The Healing Choice to Forgive
By Rick Warren
— October 12, 2009
“Never pay back evil with more evil . . . Don’t let evil conquer you, but conquer evil by doing good” (Romans 12:17, 21 NLT).
What is your normal reaction when people hurt you intentionally? Retaliate! Get even! We're often at our creative best when we’re thinking up methods to get even.
But the Bible teaches we need to make a choice to forgive. Instead of reacting, we should take the initiative to forgive.
In his book, Why Am I Afraid To Tell You Who I Am?, John Powell says he was walking down the street with a friend and they stopped to get a paper. The man selling the paper was discourteous and very rude. As they walked away, John’s friend said to the man, “You have a nice day, now!”

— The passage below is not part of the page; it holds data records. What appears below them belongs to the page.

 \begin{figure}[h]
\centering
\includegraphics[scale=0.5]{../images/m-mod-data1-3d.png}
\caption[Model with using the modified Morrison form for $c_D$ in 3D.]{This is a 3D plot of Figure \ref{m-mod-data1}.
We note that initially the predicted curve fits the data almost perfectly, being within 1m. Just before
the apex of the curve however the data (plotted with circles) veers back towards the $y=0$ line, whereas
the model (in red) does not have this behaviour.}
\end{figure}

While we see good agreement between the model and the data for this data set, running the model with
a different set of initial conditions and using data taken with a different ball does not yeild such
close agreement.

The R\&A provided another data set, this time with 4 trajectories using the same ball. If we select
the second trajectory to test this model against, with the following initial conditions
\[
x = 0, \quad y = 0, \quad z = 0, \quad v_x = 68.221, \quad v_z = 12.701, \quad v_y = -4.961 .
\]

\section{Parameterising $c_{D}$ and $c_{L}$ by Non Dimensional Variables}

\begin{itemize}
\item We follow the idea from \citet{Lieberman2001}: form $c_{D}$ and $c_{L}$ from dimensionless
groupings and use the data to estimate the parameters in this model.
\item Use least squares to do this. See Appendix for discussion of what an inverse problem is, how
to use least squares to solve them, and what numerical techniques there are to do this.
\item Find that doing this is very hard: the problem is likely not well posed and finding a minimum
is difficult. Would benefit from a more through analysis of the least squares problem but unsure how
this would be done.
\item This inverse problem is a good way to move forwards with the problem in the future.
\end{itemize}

John asked his friend, “Is that man always that rude to you?”
“Are you always that nice to him?”
John’s friend said, “Yes, I’m not going to let one man ruin my day.”
The brilliant African-American scientist, Booker T. Washington, faced prejudice all his life, but he made a very significant choice about how he would handle it: “I will never allow another man to control or ruin my life by making me hate him.”
The moment you start retaliating or seeking revenge is the same moment you give up control of your life. You have allowed the person you’re angry at to gain control of your life because you are reacting, which is a position of weakness, as opposed to forgiving, which is a position of Christlike strength.
The Bible teaches, “Dear friends, never take revenge. Leave that to the righteous anger of God. For the Scriptures say, ‘I will take revenge; I will pay them back,’ says the Lord” (Romans 12:19 NLT).